Un rapport d'experts propose vingt-neuf pistes pour renforcer la négociation collectiveÂ
Six mois après avoir été missionnés par le gouvernement pour réfléchir aux moyens à mettre en œuvre pour « renforcer la négociation collective dans la fonction publique », trois experts reconnus de l’action publique et du droit social (1) ont remis, le 25 mai, leur rapport à Olivier Dussopt, secrétaire d’Etat à l’Action et aux comptes publics. Le volumineux document rédigé à partir d’auditions d’une trentaine de personnalités (partenaires sociaux, élus, représentants d’administrations…) détaille les conditions dans lesquelles les accords collectifs passés dans la fonction publique d’Etat, la territoriale et l'hospitalière pourraient être dotés « d’une force juridique les rendant opposables aux parties ». Cette possibilité, ouverte par la loi de transformation de la fonction publique du 6 août 2019, devrait se voir concrétisée par une ordonnance prise dans les prochains mois. D’ores et déjà, le gouvernement a annoncé l’inscription à l’agenda social du mois de juin, un projet de texte qui sera présenté « dans les meilleurs délais » au Conseil commun de la fonction publique.
Comme l’a souligné Olivier Dussopt lors de la remise du rapport, le dialogue social au sein de la fonction publique dispose d’importantes marges de progrès.

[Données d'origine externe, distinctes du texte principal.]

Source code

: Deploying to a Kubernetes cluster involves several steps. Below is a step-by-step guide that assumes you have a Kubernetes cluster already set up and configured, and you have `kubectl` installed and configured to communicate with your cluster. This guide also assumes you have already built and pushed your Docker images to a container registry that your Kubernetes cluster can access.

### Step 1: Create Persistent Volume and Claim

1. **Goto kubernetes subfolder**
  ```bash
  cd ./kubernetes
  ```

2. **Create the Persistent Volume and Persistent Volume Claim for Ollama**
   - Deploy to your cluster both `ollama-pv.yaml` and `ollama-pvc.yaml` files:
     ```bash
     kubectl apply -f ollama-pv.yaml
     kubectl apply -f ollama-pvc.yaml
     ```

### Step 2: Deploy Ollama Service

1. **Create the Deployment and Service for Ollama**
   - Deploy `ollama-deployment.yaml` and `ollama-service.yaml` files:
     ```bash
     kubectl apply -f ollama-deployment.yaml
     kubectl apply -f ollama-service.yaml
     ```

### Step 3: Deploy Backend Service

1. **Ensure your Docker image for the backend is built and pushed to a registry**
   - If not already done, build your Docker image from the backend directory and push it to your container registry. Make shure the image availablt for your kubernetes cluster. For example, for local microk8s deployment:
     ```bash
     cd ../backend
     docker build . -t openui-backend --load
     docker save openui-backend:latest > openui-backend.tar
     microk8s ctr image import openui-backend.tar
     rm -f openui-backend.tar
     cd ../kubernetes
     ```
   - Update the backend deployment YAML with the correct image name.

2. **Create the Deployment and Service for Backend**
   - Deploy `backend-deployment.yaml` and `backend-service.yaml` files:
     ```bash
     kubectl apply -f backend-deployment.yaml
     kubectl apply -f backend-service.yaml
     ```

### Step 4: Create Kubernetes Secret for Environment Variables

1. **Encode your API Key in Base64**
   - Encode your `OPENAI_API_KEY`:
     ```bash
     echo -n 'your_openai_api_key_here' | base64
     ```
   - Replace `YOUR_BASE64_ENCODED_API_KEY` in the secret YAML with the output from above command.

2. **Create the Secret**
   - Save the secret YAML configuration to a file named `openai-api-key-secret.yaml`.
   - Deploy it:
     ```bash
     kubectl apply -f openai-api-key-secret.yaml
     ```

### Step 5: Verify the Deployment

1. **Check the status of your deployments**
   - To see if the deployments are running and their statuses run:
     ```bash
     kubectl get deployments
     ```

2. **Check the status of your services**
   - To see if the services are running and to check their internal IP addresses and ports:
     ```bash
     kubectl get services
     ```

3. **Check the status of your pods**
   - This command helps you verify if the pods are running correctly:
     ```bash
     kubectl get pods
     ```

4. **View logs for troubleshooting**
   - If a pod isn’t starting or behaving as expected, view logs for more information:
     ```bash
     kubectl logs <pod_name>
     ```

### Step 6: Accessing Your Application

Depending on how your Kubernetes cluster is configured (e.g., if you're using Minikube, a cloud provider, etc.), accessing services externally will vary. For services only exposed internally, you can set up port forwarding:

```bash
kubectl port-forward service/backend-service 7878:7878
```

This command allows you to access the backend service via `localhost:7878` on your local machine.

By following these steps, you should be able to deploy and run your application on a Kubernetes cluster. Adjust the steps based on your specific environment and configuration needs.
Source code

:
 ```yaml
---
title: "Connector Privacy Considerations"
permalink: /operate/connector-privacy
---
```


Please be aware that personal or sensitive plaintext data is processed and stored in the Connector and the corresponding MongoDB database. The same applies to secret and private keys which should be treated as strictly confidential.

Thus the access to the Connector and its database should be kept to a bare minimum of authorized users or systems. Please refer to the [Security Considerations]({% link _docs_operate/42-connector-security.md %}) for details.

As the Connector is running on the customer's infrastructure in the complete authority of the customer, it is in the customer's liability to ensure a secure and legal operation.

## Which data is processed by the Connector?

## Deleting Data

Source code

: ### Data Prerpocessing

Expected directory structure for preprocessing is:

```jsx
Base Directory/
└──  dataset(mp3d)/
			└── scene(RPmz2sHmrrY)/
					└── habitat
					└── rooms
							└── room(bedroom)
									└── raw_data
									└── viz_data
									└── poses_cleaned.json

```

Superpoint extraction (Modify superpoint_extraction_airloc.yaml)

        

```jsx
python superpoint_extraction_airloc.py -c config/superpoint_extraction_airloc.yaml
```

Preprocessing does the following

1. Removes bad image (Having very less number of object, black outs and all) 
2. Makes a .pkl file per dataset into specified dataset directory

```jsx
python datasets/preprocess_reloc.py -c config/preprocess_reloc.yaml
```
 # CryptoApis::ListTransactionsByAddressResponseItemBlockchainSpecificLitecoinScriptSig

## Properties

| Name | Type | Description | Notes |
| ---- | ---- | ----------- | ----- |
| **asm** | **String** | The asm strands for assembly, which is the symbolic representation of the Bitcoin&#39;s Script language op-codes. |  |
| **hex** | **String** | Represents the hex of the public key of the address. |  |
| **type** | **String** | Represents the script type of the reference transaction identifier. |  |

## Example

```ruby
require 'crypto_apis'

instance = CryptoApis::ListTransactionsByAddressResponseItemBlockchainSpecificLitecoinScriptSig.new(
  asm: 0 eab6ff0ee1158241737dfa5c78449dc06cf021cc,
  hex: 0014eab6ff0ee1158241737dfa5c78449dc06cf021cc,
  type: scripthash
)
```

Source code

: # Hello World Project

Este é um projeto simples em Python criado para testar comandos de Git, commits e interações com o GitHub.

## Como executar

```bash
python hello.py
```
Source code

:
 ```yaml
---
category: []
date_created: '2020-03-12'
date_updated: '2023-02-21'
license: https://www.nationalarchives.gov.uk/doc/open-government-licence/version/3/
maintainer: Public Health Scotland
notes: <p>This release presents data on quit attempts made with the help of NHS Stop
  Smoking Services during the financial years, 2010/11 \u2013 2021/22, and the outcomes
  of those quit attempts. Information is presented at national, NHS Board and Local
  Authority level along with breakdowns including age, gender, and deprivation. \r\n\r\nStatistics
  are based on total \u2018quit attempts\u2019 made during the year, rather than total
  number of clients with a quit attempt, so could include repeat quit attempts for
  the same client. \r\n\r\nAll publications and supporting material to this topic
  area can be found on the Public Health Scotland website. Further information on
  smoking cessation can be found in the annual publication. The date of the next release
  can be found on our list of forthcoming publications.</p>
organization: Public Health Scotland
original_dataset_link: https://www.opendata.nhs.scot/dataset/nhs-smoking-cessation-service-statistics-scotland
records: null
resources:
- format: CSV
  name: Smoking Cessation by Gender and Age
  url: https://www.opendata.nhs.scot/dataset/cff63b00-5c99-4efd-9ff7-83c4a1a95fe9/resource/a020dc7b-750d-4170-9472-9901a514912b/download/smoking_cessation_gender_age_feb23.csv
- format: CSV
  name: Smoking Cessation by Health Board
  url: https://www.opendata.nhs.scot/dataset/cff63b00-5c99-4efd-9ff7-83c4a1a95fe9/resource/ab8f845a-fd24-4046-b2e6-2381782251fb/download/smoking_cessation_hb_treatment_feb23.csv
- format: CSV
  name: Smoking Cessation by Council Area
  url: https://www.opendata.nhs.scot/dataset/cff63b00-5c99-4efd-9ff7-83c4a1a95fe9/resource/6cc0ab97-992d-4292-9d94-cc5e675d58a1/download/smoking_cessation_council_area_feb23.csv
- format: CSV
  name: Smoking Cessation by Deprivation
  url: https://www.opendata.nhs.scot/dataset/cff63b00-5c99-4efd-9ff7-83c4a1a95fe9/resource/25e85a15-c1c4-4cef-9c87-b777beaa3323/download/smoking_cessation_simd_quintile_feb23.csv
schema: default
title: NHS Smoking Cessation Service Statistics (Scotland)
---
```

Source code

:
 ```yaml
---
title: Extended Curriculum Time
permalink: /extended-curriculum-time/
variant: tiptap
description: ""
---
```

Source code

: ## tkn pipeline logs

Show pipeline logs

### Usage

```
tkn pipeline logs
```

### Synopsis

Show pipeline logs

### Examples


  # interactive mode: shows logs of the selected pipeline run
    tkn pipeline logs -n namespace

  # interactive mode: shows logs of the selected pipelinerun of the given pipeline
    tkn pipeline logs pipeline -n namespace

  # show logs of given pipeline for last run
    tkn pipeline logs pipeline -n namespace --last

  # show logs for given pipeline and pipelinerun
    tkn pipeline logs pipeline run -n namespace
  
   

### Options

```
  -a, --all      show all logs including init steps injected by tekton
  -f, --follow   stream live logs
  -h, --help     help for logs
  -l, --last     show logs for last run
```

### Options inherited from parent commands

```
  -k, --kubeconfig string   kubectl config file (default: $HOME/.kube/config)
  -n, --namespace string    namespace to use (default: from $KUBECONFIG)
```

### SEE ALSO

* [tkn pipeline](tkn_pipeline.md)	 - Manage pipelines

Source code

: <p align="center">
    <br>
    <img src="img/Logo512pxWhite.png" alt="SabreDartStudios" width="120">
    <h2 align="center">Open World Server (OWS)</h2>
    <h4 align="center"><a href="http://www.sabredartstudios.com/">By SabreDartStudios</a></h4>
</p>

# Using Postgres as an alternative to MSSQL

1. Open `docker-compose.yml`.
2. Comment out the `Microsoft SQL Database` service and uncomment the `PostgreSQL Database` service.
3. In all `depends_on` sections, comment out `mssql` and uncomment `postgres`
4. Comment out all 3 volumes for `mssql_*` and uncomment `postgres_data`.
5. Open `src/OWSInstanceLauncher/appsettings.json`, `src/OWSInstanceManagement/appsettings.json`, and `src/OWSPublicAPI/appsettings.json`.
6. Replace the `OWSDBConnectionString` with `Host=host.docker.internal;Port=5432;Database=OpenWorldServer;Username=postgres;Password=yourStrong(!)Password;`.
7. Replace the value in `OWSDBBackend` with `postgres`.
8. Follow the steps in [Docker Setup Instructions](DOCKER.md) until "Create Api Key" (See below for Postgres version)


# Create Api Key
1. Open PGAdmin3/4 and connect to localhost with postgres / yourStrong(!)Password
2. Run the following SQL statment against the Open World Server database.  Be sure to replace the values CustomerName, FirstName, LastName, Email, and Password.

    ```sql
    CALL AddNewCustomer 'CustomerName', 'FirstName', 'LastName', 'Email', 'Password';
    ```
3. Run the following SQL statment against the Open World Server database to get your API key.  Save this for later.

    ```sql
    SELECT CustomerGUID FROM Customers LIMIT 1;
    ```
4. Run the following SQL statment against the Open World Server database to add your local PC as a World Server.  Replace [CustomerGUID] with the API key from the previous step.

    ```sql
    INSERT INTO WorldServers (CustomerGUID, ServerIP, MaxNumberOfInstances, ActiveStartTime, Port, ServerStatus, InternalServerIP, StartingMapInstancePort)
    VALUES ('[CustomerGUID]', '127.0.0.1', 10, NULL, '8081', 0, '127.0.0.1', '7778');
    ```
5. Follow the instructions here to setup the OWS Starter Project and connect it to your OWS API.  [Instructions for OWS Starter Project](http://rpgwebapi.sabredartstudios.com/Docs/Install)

Depuis 2010, en effet, « seuls quatre accords ont été signés au niveau inter-fonctions publiques et vingt-neuf à l’échelle ministérielle ».. Par ailleurs, quels que soient les niveaux et les versants concernés, il n’existe aujourd’hui « ni suivi, ni analyse des accords négociés ou conclus ».. Pour le secrétaire d’Etat, il s’agit donc de « construire des solutions innovantes et adaptées aux enjeux majeurs et sans cesse évolutifs des services publics dans chaque territoire ». C’est précisément le sens du travail réalisé par les trois experts dont le rapport avance 29 propositions pour booster la négociation collective dans la sphère publique.
Parmi les principales pistes évoquées par les rapporteurs figure notamment la possibilité pour la loi et les textes réglementaires « de renvoyer certaines de leurs conditions d’application à un accord collectif ». Dans ce cas, la mission propose que l’autorité administrative compétente puisse « définir ces conditions d’application à défaut de conclusion d’un tel accord ».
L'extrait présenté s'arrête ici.